(Saved entries)

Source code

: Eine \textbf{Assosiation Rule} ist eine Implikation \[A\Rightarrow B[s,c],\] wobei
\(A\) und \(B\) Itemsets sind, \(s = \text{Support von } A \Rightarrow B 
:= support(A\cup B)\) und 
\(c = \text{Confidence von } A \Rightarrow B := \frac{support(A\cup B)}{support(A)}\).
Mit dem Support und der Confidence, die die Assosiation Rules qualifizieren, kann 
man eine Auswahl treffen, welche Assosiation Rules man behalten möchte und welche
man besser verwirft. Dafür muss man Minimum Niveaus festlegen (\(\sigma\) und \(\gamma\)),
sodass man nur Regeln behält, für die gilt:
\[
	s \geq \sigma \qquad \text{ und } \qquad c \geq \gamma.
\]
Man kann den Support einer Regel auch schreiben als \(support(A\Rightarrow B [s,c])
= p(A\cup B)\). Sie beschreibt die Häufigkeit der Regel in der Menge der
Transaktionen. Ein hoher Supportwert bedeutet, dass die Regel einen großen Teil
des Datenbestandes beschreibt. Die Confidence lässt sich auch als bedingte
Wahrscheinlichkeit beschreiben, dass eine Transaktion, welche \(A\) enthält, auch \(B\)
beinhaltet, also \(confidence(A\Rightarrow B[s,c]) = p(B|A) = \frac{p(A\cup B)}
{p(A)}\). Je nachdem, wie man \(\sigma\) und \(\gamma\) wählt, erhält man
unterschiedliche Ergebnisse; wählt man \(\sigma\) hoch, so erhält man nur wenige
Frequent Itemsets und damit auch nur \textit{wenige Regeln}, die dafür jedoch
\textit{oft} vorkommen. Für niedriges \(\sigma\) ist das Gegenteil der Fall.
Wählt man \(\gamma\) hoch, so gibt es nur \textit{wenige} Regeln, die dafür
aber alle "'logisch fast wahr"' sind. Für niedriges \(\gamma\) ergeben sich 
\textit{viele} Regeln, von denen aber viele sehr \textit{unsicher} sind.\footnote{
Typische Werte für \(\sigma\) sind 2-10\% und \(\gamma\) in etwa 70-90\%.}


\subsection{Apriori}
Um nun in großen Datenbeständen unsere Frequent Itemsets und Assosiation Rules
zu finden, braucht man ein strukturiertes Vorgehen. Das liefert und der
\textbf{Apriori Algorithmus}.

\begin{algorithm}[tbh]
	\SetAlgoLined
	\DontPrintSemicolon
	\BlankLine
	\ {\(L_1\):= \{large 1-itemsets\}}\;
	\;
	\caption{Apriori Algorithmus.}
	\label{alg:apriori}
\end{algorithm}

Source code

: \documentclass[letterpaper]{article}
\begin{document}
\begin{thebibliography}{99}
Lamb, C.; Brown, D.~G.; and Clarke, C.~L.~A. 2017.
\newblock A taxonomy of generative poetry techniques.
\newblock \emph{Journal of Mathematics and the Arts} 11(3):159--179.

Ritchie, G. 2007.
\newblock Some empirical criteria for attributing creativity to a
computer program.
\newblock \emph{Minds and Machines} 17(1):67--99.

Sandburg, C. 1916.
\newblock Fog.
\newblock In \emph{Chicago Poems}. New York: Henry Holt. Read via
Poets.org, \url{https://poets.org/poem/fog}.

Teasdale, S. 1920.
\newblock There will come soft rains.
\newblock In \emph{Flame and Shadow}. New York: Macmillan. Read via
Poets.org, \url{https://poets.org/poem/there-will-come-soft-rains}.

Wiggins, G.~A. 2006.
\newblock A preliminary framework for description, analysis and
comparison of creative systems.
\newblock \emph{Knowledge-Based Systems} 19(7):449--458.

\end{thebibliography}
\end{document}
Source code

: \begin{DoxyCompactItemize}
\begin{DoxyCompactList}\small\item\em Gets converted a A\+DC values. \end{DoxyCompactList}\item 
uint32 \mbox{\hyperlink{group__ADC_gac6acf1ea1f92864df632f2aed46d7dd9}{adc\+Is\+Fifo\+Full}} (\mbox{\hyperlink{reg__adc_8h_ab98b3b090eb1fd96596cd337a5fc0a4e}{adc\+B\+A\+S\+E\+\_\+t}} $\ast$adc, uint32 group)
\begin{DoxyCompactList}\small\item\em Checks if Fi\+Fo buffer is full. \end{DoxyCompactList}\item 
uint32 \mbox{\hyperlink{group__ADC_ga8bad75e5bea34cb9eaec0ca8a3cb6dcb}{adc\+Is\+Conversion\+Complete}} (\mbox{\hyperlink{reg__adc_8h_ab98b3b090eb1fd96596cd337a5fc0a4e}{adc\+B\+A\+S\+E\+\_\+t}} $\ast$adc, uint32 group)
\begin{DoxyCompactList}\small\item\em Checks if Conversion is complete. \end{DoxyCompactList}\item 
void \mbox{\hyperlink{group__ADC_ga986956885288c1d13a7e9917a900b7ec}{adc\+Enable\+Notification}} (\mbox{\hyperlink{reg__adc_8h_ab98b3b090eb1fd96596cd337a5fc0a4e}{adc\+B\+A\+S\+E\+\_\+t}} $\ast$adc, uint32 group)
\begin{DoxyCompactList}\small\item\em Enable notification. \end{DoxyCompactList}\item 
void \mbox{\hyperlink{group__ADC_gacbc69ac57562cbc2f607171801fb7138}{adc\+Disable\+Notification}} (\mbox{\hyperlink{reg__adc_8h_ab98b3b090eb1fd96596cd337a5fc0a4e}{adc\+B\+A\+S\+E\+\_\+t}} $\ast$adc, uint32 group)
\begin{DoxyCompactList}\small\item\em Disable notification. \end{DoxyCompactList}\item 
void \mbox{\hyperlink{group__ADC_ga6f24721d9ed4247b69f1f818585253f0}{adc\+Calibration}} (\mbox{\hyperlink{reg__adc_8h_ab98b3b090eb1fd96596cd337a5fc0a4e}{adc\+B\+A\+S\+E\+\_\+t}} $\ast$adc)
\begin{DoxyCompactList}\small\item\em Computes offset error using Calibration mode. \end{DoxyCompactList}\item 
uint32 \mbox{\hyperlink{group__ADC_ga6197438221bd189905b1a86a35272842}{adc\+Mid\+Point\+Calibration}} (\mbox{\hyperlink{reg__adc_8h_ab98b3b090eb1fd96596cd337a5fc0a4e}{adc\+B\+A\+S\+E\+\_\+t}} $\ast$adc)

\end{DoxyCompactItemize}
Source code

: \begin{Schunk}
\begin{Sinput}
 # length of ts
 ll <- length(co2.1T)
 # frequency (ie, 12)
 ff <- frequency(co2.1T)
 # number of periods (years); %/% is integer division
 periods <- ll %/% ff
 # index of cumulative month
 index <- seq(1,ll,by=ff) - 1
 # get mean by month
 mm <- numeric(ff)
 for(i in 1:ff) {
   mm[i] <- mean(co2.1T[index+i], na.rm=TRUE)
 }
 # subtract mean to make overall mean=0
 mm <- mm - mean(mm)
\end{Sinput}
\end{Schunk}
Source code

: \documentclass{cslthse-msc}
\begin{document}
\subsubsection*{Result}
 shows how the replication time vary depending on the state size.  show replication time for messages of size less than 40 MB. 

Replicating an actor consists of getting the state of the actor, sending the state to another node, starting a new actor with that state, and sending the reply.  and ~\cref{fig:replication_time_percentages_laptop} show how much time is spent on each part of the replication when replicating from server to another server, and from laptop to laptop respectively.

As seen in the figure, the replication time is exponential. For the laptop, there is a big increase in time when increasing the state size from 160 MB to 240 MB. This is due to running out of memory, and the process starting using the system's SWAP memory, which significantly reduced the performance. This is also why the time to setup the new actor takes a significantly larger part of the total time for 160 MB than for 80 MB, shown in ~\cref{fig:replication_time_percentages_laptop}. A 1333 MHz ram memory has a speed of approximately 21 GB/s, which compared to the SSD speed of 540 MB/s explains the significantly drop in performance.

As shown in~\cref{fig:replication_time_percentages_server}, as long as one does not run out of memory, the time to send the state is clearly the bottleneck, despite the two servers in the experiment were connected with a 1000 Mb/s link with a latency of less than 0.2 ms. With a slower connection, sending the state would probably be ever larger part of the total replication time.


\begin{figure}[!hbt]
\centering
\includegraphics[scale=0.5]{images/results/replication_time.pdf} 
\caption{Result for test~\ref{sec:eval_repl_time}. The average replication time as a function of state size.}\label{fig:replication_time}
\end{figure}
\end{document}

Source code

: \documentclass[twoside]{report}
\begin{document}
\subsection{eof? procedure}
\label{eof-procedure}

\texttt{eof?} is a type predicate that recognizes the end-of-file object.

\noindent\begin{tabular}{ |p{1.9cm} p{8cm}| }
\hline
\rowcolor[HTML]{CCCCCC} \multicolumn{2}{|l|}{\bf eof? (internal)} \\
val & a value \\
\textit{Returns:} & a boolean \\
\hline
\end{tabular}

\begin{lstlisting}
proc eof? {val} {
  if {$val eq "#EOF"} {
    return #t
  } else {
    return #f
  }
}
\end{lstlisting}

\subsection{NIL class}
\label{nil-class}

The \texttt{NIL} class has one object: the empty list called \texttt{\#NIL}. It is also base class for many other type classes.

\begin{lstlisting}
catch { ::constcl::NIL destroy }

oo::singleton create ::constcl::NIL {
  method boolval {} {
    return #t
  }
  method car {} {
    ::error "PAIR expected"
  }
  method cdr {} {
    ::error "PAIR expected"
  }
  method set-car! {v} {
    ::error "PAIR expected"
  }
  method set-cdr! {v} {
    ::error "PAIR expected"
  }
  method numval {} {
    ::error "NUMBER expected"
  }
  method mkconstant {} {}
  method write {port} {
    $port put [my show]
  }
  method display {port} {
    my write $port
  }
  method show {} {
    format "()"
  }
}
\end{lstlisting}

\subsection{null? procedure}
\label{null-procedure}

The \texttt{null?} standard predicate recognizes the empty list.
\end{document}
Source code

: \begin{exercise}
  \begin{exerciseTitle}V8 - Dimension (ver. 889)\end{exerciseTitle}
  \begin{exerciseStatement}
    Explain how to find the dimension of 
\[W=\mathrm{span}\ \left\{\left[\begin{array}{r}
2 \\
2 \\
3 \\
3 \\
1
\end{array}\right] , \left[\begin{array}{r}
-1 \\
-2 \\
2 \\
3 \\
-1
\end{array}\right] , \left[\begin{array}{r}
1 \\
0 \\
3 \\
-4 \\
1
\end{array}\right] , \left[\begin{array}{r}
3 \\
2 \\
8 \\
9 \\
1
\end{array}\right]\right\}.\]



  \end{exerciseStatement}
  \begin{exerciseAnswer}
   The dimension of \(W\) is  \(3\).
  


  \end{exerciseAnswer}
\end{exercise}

• [Task requirements]
Go through the entries and copy every line that has "mean".

• [Response box]
 # get mean by month
   mm[i] <- mean(co2.1T[index+i], na.rm=TRUE)
 # subtract mean to make overall mean=0
 mm <- mm - mean(mm)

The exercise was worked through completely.